Corporal Jack Scott had been on the ship for nearly three days. Journeying across the North Pacific by sea wasn’t something he had ever expected to be doing. Just the thought of a listing sea ship made him wish he hadn’t taken last night’s supper. It’s one reason that he hadn’t joined the Navy. He wouldn’t have joined anything had he known about the war. It wasn’t the war that he had been sent to fight, but the one that came upon him–upon everyone–that left him so far from home.
Before the invasion, it took roughly twelve hours to travel from the Middle East to North America. After the invaders halted all air-travel, it seemed like no amount of time would ever bring him back home.
Communication had also broken down. While many local telephone systems still worked. All satellite communication had ceased and it seemed nearly impossible to get a message across the ocean.
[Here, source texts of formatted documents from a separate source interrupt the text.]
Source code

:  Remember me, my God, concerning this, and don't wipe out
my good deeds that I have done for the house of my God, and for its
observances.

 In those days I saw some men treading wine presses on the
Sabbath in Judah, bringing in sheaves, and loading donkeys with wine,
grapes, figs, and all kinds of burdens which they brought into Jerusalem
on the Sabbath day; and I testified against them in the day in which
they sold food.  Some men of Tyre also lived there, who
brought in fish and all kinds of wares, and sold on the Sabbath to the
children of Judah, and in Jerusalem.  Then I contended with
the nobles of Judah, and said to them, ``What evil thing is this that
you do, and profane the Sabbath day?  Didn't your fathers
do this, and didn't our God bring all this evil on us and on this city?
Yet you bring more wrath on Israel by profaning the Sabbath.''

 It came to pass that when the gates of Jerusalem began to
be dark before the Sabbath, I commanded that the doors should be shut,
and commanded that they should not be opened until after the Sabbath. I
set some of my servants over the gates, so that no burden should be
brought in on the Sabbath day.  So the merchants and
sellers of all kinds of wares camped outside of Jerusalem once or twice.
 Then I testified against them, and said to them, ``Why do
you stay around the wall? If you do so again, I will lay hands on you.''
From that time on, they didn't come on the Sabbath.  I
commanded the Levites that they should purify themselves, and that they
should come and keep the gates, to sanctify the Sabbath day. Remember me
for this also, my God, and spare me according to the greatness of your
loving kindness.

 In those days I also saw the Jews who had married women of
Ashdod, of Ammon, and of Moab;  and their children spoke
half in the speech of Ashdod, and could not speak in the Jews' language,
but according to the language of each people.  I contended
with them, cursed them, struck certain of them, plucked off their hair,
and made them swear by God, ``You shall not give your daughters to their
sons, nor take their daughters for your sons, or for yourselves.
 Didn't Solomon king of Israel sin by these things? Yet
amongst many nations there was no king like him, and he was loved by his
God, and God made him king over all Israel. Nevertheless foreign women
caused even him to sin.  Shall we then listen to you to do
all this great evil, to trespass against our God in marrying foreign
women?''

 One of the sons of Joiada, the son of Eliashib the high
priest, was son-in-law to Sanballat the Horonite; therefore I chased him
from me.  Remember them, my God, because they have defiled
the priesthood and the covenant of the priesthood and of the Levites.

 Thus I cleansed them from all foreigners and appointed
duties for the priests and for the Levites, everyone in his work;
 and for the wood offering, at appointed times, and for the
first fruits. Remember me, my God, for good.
Scott stayed with his unit for the first year. It still seemed possible that the government might come to some kind of accord with the enemy, but the enemy never even spoke to them. The humans were largely ignored by the invaders, when they weren’t being hunted and killed for getting in the way.
It was only when home seemed farther away than wherever these invaders came from that he had decided to leave. He spoke to his commander about making his way home and they decided to call it a communications mission. He convinced two of his army comrades to come with him and they started driving east. It took him nearly a year to reach Hong Kong and both of his friends were dead. He traded the vehicle that they had commandeered–his last item of any real value–for passage on this ship.
In just over two weeks, Scott would be back on United States soil, in San Francisco. There were rumors that the United States wasn’t as united as it once was, with at least seven independent nations replacing what was once the world’s only super-power. It might take him another year to get back home to Oklahoma, but he would get there. Whether or not there would be anything left of home once he arrived, thoughts of that would have to wait.